Word for word, restate the entries below and exclude every image.

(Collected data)

== Segment start ==

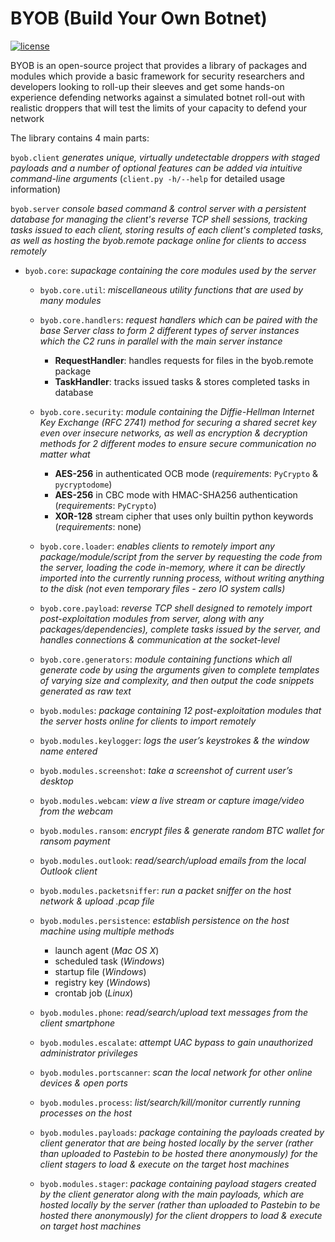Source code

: # BYOB (Build Your Own Botnet)
[![license](https://img.shields.io/badge/license-GPL--3.0-green.svg)](https://github.com/colental/byob/blob/master/LICENSE)

BYOB is an open-source project that provides a library of packages
and modules which provide a basic framework for security researchers and
developers looking to roll-up their sleeves and get some hands-on experience
defending networks against a simulated botnet roll-out with realistic droppers
that will test the limits of your capacity to defend your network

The library contains 4 main parts:

`byob.client`
*generates unique, virtually undetectable droppers with staged payloads
and a number of optional features can be added via intuitive command-line
arguments* (`client.py -h/--help` for detailed usage information)

`byob.server`
*console based command & control server with a persistent database for
managing the client's reverse TCP shell sessions, tracking tasks issued
to each client, storing results of each client's completed tasks, as well
as hosting the byob.remote package online for clients to access remotely*

- `byob.core`: *supackage containing the core modules used by the server*
  - `byob.core.util`: *miscellaneous utility functions that are used by many modules*
  - `byob.core.handlers`: *request handlers which can be paired with the base Server class to form 
    2 different types of server instances which the C2 runs in parallel with
    the main server instance*
    - __RequestHandler__: handles requests for files in the byob.remote package
    - __TaskHandler__: tracks issued tasks & stores completed tasks in database

  - `byob.core.security`: *module containing the Diffie-Hellman Internet Key Exchange (RFC 2741)
    method for securing a shared secret key even over insecure networks,
    as well as encryption & decryption methods for 2 different modes to
    ensure secure communication no matter what*

    - __AES-256__ in authenticated OCB mode (*requirements*: `PyCrypto` & `pycryptodome`) 
    - __AES-256__ in CBC mode with HMAC-SHA256 authentication (*requirements*: `PyCrypto`)
    - __XOR-128__ stream cipher that uses only builtin python keywords (*requirements*: none)

  - `byob.core.loader`: *enables clients to remotely import any package/module/script from the server
    by requesting the code from the server, loading the code in-memory, where
    it can be directly imported into the currently running process, without 
    writing anything to the disk (not even temporary files - zero IO system calls)*

  - `byob.core.payload`: *reverse TCP shell designed to remotely import post-exploitation modules from
    server, along with any packages/dependencies), complete tasks issued by
    the server, and handles connections & communication at the socket-level*

  - `byob.core.generators`: *module containing functions which all generate code by using the arguments
    given to complete templates of varying size and complexity, and then output
    the code snippets generated as raw text*

  - `byob.modules`: *package containing 12 post-exploitation modules that the server hosts online
    for clients to import remotely*

  - `byob.modules.keylogger`: *logs the user’s keystrokes & the window name entered*

  - `byob.modules.screenshot`: *take a screenshot of current user’s desktop*

  - `byob.modules.webcam`: *view a live stream or capture image/video from the webcam*

  - `byob.modules.ransom`: *encrypt files & generate random BTC wallet for ransom payment*

  - `byob.modules.outlook`: *read/search/upload emails from the local Outlook client*

  - `byob.modules.packetsniffer`: *run a packet sniffer on the host network & upload .pcap file*

  - `byob.modules.persistence`: *establish persistence on the host machine using multiple methods*
    - launch agent   (*Mac OS X*)
    - scheduled task (*Windows*)
    - startup file   (*Windows*)
    - registry key   (*Windows*)
    - crontab job    (*Linux*)

  - `byob.modules.phone`: *read/search/upload text messages from the client smartphone*
  - `byob.modules.escalate`: *attempt UAC bypass to gain unauthorized administrator privileges*
  - `byob.modules.portscanner`: *scan the local network for other online devices & open ports*
  - `byob.modules.process`: *list/search/kill/monitor currently running processes on the host*
  - `byob.modules.payloads`: *package containing the payloads created by client generator that are being
    hosted locally by the server (rather than uploaded to Pastebin to be hosted
    there anonymously) for the client stagers to load & execute on the target
    host machines*
  - `byob.modules.stager`: *package containing payload stagers created by the client generator along
    with the main payloads, which are hosted locally by the server (rather
    than uploaded to Pastebin to be hosted there anonymously) for the client
    droppers to load & execute on target host machines*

== Segment end ==

Response →
Source code

: # BYOB (Build Your Own Botnet)
[![license](https://img.shields.io/badge/license-GPL--3.0-green.svg)](https://github.com/colental/byob/blob/master/LICENSE)

BYOB is an open-source project that provides a library of packages
and modules which provide a basic framework for security researchers and
developers looking to roll-up their sleeves and get some hands-on experience
defending networks against a simulated botnet roll-out with realistic droppers
that will test the limits of your capacity to defend your network

The library contains 4 main parts:

`byob.client`
*generates unique, virtually undetectable droppers with staged payloads
and a number of optional features can be added via intuitive command-line
arguments* (`client.py -h/--help` for detailed usage information)

`byob.server`
*console based command & control server with a persistent database for
managing the client's reverse TCP shell sessions, tracking tasks issued
to each client, storing results of each client's completed tasks, as well
as hosting the byob.remote package online for clients to access remotely*

- `byob.core`: *supackage containing the core modules used by the server*
  - `byob.core.util`: *miscellaneous utility functions that are used by many modules*
  - `byob.core.handlers`: *request handlers which can be paired with the base Server class to form 
    2 different types of server instances which the C2 runs in parallel with
    the main server instance*
    - __RequestHandler__: handles requests for files in the byob.remote package
    - __TaskHandler__: tracks issued tasks & stores completed tasks in database

  - `byob.core.security`: *module containing the Diffie-Hellman Internet Key Exchange (RFC 2741)
    method for securing a shared secret key even over insecure networks,
    as well as encryption & decryption methods for 2 different modes to
    ensure secure communication no matter what*

    - __AES-256__ in authenticated OCB mode (*requirements*: `PyCrypto` & `pycryptodome`) 
    - __AES-256__ in CBC mode with HMAC-SHA256 authentication (*requirements*: `PyCrypto`)
    - __XOR-128__ stream cipher that uses only builtin python keywords (*requirements*: none)

  - `byob.core.loader`: *enables clients to remotely import any package/module/script from the server
    by requesting the code from the server, loading the code in-memory, where
    it can be directly imported into the currently running process, without 
    writing anything to the disk (not even temporary files - zero IO system calls)*

  - `byob.core.payload`: *reverse TCP shell designed to remotely import post-exploitation modules from
    server, along with any packages/dependencies), complete tasks issued by
    the server, and handles connections & communication at the socket-level*

  - `byob.core.generators`: *module containing functions which all generate code by using the arguments
    given to complete templates of varying size and complexity, and then output
    the code snippets generated as raw text*

  - `byob.modules`: *package containing 12 post-exploitation modules that the server hosts online
    for clients to import remotely*

  - `byob.modules.keylogger`: *logs the user’s keystrokes & the window name entered*

  - `byob.modules.screenshot`: *take a screenshot of current user’s desktop*

  - `byob.modules.webcam`: *view a live stream or capture image/video from the webcam*

  - `byob.modules.ransom`: *encrypt files & generate random BTC wallet for ransom payment*

  - `byob.modules.outlook`: *read/search/upload emails from the local Outlook client*

  - `byob.modules.packetsniffer`: *run a packet sniffer on the host network & upload .pcap file*

  - `byob.modules.persistence`: *establish persistence on the host machine using multiple methods*
    - launch agent   (*Mac OS X*)
    - scheduled task (*Windows*)
    - startup file   (*Windows*)
    - registry key   (*Windows*)
    - crontab job    (*Linux*)

  - `byob.modules.phone`: *read/search/upload text messages from the client smartphone*
  - `byob.modules.escalate`: *attempt UAC bypass to gain unauthorized administrator privileges*
  - `byob.modules.portscanner`: *scan the local network for other online devices & open ports*
  - `byob.modules.process`: *list/search/kill/monitor currently running processes on the host*
  - `byob.modules.payloads`: *package containing the payloads created by client generator that are being
    hosted locally by the server (rather than uploaded to Pastebin to be hosted
    there anonymously) for the client stagers to load & execute on the target
    host machines*
  - `byob.modules.stager`: *package containing payload stagers created by the client generator along
    with the main payloads, which are hosted locally by the server (rather
    than uploaded to Pastebin to be hosted there anonymously) for the client
    droppers to load & execute on target host machines*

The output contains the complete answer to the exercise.